Alice Karnes went back into the house.

“There’s a new element to your bad temper, Dad. A meanness. And I don’t like it.”

“I don’t know what you’re talking about,” he said. “You’re in my sun.”

“I know,” said his daughter-in-law, “you just want to be left alone.”

Ben Hawkins came walking around the house and up onto the porch. “I saw the car come down the block,” he said. “I was watching for you.”

“You found me,” Theodore said.

“You look okay,” said Ben.

“I’m fine.”

“He’s been such a dear,” Judy said, and turned to go back into the house. Ben Hawkins offered a polite bow, which she didn’t see, then settled himself into the chair next to Theodore’s. He sat there quietly.

“Well,” Theodore said.

The other man stirred, almost as if startled. “Yes, sir,” he said, “I guess you made it through all right.”

“I guess I did,” Theodore said.

“I been getting some palpitations, but other than that, okay.”

“Palpitations,” Theodore said.

“Heart—you know.”

“But nothing serious.”

“Oh, no. Other than that, okay.”

“You been to a doctor?”

“They don’t know what they’re looking at. I looked it up, though—palpitations are almost always okay.”

“There’s machines that measure the heartbeat and everything,” Theodore said.

“Other than a little palpitation now and then I’m okay, though.”

“You’ll probably die, don’t you think, Ben? It’s a distinct possibility, isn’t it?”

“I’m feeling better,” Ben said.

They were quiet. After a while they exchanged a few remarks about the brightness of the sun, the coolness of the air when the wind stirred. The women came back out, and Ben Hawkins stood up and bowed to them and, after shaking Theodore’s hand, took his leave. He went down the steps and walked back around the house, and once again the two women were with Theodore there on the porch. The sunlight had traversed that side of the house; they were in the shade now. It was cool, and quiet. Theodore had watched Ben Hawkins walk away, and the sun had caught a wisp of the man’s sparse hair, had shown Theodore somehow the defeat and bafflement in his stride—in the way his back was bent and in the bowed slant of his head. Theodore had seen it, and his newfound acuity had without warning presented him with a sense of having failed the other man. He tried to reject it, but it blew through him like a soul, and then it opened wide, fanning out in him, such an abysmal feeling of utter dereliction that he gripped the arms of the wicker chair as if to keep from being swept away.
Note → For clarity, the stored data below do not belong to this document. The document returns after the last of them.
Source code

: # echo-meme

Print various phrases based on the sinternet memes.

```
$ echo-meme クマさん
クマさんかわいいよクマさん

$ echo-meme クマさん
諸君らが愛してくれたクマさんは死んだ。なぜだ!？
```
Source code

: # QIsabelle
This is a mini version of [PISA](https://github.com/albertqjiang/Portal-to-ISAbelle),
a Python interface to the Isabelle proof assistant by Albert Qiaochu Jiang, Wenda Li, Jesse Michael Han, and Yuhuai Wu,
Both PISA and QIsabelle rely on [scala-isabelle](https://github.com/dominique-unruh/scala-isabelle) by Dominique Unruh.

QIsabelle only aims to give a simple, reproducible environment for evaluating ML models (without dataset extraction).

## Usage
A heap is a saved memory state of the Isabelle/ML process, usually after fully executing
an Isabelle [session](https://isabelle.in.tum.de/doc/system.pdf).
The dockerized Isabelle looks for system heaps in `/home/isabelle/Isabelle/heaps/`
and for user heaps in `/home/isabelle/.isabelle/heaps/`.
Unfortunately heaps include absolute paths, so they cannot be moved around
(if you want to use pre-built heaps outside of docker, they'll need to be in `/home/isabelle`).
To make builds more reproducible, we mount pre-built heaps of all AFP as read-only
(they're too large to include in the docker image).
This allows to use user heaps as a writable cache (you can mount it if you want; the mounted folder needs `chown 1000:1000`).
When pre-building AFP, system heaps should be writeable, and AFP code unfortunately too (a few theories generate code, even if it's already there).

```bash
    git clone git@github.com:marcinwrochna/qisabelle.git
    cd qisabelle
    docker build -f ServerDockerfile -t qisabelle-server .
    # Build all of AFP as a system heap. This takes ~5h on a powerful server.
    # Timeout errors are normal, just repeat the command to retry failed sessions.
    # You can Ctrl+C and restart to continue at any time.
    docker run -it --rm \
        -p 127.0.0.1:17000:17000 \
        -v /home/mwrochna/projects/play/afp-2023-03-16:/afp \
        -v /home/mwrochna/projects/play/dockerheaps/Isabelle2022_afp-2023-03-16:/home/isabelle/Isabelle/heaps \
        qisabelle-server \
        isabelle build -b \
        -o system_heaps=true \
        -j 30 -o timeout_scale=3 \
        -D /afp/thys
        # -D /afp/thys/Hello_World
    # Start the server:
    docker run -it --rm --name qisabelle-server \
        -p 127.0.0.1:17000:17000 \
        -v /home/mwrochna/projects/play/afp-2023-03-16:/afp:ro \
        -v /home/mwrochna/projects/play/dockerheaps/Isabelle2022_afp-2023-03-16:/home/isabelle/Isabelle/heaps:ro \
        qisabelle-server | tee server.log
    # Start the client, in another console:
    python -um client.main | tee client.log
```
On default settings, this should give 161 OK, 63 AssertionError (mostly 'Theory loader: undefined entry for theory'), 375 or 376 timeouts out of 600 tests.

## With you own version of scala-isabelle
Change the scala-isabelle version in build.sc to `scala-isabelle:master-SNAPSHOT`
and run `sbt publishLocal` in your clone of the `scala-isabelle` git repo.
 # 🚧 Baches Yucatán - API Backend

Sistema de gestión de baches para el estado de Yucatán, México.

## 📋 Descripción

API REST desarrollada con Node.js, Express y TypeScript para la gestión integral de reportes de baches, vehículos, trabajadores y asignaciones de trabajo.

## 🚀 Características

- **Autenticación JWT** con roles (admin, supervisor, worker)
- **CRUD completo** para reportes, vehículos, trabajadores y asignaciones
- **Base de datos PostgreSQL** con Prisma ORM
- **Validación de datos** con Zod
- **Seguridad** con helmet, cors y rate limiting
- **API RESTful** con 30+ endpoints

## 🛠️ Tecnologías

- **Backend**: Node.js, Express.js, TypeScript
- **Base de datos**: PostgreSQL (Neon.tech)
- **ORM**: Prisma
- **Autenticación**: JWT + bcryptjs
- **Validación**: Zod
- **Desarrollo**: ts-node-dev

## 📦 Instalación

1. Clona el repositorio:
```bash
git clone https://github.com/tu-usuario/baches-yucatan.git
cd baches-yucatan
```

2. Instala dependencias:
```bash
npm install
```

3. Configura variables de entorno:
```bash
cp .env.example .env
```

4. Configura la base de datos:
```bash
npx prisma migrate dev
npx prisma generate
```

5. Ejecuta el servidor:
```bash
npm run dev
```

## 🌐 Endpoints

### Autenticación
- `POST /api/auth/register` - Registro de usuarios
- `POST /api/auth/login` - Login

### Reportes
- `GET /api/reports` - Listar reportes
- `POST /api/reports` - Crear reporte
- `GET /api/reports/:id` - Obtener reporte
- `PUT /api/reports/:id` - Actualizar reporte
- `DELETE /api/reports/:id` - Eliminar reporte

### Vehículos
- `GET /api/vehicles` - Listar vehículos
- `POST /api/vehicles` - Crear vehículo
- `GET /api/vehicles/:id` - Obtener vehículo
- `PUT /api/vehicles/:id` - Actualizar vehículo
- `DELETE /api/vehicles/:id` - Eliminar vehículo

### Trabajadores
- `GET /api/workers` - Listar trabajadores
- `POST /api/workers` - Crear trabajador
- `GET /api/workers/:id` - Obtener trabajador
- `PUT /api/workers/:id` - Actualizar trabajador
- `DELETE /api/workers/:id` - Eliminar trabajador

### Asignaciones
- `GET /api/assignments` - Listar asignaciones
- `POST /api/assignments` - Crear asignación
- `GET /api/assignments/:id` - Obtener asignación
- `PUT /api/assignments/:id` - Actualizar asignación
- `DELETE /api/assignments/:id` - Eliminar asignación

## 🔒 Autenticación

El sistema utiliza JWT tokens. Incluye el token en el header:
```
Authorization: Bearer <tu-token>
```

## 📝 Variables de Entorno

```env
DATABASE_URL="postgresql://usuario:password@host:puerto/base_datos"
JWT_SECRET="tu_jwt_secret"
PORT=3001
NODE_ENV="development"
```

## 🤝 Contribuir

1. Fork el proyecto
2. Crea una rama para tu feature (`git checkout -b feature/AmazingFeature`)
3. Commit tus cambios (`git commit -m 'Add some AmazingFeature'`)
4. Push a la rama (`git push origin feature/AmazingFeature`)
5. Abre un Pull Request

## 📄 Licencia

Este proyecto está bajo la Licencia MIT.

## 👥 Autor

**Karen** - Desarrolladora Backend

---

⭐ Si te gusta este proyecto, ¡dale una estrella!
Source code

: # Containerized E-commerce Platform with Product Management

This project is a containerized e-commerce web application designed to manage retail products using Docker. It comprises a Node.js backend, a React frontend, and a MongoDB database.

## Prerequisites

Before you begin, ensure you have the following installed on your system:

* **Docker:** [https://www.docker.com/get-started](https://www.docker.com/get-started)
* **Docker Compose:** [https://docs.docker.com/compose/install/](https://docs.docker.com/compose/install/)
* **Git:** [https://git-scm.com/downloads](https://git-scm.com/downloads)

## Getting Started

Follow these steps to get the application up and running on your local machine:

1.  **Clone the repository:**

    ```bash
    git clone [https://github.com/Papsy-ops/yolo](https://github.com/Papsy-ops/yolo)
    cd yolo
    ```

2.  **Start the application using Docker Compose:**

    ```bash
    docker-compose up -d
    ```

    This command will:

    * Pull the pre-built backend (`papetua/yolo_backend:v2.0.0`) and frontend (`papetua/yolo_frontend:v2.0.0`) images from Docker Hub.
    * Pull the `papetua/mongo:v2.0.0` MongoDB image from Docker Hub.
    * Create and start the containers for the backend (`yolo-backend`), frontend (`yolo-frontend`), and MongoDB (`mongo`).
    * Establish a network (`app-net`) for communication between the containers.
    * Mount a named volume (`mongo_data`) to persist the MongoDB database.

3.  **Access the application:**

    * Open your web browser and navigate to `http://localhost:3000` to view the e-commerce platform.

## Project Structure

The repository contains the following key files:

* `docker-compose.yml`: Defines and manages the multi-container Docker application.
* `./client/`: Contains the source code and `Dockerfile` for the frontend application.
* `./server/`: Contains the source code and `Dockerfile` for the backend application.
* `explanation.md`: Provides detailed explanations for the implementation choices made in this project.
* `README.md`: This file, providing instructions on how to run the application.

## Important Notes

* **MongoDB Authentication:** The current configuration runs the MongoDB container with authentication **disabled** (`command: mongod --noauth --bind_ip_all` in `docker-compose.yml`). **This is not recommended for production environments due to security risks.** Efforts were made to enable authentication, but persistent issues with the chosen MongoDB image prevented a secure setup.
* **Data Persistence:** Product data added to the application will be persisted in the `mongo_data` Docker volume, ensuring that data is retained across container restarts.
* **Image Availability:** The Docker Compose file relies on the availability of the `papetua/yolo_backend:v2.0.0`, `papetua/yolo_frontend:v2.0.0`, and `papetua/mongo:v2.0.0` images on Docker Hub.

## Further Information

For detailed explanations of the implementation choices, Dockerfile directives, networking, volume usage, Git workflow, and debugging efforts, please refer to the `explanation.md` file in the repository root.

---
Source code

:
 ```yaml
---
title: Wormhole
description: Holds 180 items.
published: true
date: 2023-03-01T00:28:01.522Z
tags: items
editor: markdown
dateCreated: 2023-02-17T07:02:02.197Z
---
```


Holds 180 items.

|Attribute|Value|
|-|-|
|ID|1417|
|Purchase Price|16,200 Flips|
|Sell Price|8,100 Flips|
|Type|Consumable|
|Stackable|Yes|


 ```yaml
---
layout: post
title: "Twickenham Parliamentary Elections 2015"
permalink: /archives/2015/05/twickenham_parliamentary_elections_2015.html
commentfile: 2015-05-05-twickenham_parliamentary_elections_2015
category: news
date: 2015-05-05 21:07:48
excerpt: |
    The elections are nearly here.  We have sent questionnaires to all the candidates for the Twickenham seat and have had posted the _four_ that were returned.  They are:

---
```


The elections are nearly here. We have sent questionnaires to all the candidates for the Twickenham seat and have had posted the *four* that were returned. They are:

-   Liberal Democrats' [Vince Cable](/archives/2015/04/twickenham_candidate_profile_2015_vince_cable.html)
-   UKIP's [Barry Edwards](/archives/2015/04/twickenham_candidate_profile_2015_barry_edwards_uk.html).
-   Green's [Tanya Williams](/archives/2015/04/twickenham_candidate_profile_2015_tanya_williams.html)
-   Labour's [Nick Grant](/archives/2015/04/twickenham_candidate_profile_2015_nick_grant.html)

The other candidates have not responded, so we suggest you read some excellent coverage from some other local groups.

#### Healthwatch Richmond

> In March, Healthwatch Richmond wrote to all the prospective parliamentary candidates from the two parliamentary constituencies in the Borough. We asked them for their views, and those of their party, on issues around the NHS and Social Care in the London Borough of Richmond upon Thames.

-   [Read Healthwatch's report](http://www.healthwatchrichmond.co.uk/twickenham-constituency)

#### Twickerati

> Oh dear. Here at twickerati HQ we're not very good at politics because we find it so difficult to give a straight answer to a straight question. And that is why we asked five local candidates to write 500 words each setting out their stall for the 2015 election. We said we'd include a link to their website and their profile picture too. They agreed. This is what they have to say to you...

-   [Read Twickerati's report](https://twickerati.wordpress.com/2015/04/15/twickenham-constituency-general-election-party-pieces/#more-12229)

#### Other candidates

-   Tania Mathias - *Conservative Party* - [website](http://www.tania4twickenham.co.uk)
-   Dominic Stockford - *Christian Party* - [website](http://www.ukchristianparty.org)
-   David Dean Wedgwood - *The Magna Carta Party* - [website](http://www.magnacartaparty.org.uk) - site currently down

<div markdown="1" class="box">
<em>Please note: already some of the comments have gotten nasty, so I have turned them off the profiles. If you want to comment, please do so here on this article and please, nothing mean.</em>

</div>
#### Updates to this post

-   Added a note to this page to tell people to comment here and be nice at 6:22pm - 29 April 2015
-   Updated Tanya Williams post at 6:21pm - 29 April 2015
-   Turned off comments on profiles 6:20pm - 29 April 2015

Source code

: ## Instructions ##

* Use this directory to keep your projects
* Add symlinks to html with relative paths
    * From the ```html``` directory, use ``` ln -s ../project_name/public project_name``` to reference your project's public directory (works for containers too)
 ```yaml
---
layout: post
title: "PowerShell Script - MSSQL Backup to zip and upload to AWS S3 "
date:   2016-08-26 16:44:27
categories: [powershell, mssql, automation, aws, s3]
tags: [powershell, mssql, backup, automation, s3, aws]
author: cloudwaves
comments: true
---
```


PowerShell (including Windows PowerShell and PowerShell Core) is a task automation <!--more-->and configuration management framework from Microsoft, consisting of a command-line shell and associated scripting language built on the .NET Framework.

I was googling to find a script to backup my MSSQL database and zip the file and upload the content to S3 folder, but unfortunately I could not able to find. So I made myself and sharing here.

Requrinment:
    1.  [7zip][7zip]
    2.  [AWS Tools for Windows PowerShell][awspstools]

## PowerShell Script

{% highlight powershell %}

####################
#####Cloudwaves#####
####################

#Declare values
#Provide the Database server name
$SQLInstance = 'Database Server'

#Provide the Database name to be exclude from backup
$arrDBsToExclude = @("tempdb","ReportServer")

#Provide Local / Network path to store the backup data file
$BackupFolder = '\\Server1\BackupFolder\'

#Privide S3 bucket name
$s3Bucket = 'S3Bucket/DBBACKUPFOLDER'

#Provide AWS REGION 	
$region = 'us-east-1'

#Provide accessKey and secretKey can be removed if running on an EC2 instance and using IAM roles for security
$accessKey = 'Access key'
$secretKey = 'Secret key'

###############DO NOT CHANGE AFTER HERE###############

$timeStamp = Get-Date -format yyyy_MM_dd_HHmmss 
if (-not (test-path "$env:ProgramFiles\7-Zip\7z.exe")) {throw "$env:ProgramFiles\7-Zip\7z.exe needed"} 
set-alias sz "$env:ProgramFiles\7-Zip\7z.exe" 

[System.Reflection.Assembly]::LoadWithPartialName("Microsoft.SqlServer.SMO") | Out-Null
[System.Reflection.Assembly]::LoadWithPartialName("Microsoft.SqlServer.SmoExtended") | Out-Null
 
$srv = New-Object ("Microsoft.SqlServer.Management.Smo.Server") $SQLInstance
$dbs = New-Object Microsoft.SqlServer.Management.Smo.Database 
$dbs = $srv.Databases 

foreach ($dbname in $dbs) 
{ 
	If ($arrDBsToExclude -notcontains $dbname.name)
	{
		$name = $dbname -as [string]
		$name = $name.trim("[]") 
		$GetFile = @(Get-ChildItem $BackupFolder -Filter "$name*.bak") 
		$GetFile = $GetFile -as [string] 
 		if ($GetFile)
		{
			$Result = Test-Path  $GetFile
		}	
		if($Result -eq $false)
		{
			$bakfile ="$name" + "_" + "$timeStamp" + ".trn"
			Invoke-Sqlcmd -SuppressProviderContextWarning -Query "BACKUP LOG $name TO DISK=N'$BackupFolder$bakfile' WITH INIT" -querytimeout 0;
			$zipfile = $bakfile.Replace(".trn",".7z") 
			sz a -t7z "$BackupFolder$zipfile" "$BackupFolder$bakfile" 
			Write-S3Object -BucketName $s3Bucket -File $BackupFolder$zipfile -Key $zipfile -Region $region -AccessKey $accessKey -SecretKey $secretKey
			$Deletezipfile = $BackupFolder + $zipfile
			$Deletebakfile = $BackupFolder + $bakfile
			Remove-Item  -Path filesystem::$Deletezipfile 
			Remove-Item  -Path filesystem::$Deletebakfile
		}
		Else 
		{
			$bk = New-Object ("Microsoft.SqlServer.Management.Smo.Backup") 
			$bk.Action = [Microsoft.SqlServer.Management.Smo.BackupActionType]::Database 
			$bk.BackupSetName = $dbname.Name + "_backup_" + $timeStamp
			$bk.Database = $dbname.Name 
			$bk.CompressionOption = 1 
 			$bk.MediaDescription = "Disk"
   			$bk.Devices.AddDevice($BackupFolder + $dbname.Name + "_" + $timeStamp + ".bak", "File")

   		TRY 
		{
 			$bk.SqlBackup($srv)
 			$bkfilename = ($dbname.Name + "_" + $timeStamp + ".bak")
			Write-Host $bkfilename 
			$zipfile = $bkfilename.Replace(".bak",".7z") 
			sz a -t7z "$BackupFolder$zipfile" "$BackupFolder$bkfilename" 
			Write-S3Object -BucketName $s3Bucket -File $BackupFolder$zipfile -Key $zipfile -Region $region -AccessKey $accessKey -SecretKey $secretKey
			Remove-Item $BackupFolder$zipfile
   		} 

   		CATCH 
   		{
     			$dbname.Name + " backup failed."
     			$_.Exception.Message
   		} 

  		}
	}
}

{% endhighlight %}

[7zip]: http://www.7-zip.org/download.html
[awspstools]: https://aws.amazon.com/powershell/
And now Judy was talking to him again, telling him about some prior arrangements.

“What?” he said into her talk. “What?”

Alice Karnes had again gone back into the house.

Judy was talking. “I said I got Alice to agree to stay here with you while I go to work, although God knows we ought to just let you fend for yourself—but she still feels bad about your fall. So you are going to let her stay here until I come back from work.”

He nodded.

“She’s been very kind to you,” Judy said, “So please. Remember your manners.”

“Yes,” Theodore said, not really hearing himself. “Yes.”

He watched her walk off the porch and out to her car. She waved, before she drove off, and he held his hand up; but she was waving at Alice, who stood in the doorway behind him, and now cleared her throat as if to announce her presence.

Theodore said, “Well, you going to stand there all day?”

“I thought you might want to be alone,” she said.

He heard himself say, “No.” Then, “Do you need an invitation?”

He breathed, and breathed again. Judy had driven herself away, and
now he felt her absence with something like grief. He couldn’t believe it. Alice Karnes stepped out and took the rocking chair across from him. She rested one arm on the porch rail and looked out at the yard.

“I’m only staying as long as Judy continues to feel she needs me,” she said.

“You want something to drink?” Theodore managed.

She leaned back and closed her eyes, and breathed a sigh. The sunlight was on her hair, and she looked younger. “I’ll fix you something cold,” she said.

“Anything,” said Theodore.

But they sat there in the shade of the porch. They looked like a couple long married, still in the habit of love.